The feasible region is bounded by four vertices:

O = $(0, 0)$ — origin
A = $(4, 0)$ — x-intercept of $x + y = 4$
B = intersection of $x + y = 4$ and $x + 3y = 6$ : subtract to get $2y = 2$ , so $y = 1$ , $x = 3$ . Point B = $(3, 1)$ .
C = $(0, 2)$ — y-intercept of $x + 3y = 6$

Vertex	$Z = 3x + 4y$
$O(0, 0)$	$0$
$A(4, 0)$	$12$
$B(3, 1)$	$9 + 4 = 13$
$C(0, 2)$	$0 + 8 = 8$

\boxed{Z_{\max} = 13 \text{ at } (3, 1)}

Why This Works

The corner point theorem guarantees that if a linear function has an optimum over a convex polygonal region, it occurs at a vertex. This is because a linear function can’t have a maximum in the interior of a convex set — it always increases in some direction until it hits a boundary, and then a corner.

So we only need to check the vertices, not every point in the region.
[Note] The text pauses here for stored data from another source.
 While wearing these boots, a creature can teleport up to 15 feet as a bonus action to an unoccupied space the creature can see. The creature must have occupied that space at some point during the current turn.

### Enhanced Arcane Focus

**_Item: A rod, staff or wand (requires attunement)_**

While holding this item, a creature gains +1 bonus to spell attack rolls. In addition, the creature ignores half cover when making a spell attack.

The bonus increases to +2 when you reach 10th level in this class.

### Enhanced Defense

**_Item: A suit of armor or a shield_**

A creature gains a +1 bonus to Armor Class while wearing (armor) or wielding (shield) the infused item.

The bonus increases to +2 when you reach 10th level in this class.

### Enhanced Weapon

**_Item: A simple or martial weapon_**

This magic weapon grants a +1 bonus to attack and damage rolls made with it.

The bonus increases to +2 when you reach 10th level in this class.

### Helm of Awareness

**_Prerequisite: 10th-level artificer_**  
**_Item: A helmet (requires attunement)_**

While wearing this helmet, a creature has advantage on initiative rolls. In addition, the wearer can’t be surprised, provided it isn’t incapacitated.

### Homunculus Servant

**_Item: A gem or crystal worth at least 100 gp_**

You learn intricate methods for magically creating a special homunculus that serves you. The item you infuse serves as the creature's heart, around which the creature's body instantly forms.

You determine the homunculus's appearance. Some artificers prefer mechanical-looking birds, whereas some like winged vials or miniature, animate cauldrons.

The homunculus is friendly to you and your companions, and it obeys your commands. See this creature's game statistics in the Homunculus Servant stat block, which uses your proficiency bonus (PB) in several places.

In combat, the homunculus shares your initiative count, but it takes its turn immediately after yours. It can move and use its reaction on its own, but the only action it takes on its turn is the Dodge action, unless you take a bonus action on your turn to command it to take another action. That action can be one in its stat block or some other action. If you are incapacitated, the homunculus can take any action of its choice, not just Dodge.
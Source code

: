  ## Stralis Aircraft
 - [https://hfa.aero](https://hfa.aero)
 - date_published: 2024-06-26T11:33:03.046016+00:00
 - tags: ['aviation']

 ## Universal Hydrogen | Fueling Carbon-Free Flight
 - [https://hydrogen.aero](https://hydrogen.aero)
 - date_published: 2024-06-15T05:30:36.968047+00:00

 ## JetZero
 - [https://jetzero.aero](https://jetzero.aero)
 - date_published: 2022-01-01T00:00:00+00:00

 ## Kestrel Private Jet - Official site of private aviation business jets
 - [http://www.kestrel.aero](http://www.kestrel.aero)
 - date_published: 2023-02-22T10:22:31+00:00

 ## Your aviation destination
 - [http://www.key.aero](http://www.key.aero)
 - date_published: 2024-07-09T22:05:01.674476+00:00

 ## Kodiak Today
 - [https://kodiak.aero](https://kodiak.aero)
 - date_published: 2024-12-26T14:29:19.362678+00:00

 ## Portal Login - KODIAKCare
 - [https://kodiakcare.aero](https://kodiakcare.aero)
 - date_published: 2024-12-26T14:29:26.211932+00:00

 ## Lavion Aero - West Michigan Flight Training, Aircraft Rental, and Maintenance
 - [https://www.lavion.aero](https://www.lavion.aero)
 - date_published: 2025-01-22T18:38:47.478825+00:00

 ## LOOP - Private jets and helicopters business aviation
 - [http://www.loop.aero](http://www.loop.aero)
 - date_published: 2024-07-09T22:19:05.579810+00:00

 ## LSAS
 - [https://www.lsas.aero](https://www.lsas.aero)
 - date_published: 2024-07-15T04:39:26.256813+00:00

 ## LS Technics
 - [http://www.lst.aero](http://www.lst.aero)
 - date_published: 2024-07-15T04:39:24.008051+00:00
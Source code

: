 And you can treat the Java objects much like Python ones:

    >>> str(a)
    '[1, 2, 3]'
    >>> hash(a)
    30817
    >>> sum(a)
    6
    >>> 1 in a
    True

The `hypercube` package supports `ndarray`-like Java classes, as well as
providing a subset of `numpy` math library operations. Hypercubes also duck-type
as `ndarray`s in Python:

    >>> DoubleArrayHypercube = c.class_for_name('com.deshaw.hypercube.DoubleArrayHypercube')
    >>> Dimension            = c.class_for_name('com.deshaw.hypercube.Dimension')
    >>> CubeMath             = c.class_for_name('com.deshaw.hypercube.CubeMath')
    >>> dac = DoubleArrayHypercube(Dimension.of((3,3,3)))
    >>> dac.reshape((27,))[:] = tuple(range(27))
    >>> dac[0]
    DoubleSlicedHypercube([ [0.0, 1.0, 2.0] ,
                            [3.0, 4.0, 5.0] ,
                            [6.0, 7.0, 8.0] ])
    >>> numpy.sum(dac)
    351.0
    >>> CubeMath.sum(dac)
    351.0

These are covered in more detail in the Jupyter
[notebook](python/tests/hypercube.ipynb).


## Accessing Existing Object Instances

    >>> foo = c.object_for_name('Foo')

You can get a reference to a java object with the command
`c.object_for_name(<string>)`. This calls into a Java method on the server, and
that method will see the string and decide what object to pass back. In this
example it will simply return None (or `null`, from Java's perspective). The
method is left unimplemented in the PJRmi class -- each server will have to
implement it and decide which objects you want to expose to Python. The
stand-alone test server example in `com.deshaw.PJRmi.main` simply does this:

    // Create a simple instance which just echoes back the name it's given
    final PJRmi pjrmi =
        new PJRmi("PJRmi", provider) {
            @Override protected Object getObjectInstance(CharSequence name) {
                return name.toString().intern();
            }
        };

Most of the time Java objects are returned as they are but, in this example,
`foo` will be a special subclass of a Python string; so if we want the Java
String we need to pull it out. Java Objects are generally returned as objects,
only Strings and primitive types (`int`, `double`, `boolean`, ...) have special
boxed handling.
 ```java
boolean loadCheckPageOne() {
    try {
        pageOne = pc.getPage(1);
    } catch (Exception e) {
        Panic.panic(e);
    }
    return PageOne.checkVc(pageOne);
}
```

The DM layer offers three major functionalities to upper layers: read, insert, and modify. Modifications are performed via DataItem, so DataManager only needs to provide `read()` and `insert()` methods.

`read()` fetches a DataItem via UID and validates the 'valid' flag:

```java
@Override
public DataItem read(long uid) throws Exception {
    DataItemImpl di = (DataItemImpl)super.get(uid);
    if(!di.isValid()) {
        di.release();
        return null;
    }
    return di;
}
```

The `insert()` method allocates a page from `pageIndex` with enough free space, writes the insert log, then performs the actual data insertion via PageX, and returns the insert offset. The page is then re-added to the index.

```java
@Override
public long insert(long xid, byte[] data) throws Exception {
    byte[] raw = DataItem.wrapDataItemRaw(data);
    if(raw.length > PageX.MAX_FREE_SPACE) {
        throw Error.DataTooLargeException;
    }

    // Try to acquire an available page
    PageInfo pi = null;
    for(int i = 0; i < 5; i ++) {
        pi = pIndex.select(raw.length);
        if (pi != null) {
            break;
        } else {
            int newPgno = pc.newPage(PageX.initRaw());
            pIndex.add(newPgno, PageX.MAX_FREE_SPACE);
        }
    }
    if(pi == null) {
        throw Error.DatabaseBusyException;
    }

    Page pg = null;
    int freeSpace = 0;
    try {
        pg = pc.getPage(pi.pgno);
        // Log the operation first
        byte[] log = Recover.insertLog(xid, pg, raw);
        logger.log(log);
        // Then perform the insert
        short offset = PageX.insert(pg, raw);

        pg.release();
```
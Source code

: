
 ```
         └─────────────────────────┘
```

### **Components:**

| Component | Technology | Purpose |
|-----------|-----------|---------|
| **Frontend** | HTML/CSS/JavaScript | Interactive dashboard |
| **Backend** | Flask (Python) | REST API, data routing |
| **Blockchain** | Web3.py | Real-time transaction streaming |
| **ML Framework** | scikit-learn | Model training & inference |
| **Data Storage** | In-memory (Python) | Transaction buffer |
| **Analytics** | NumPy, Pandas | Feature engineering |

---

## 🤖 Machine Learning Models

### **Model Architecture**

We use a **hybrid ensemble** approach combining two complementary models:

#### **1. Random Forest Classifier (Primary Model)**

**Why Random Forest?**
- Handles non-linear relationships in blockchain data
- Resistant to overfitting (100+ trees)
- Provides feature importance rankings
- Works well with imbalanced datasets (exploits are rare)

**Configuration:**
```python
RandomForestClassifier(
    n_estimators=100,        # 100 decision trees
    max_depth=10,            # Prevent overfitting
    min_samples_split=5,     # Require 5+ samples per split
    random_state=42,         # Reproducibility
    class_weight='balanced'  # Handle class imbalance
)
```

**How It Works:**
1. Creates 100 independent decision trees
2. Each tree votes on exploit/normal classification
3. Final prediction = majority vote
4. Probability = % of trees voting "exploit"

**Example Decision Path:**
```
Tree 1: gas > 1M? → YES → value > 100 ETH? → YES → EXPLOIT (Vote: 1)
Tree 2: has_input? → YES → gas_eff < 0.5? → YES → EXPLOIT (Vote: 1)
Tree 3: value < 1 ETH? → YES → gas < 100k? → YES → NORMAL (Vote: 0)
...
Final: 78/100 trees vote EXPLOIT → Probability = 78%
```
For a problem with $n$ constraints, there are at most $\binom{n}{2}$ potential vertices — a manageable number.

Alternative Method — Iso-profit line

Draw the line $Z = 3x + 4y = c$ for increasing values of $c$ . These are parallel lines with slope $-3/4$ . The maximum $Z$ occurs at the vertex where the line $3x + 4y = c$ last touches the feasible region as $c$ increases.

Visually, slide the line $3x + 4y = c$ upward (increasing $c$ ) until it just touches the feasible region — that touching point is the optimal vertex.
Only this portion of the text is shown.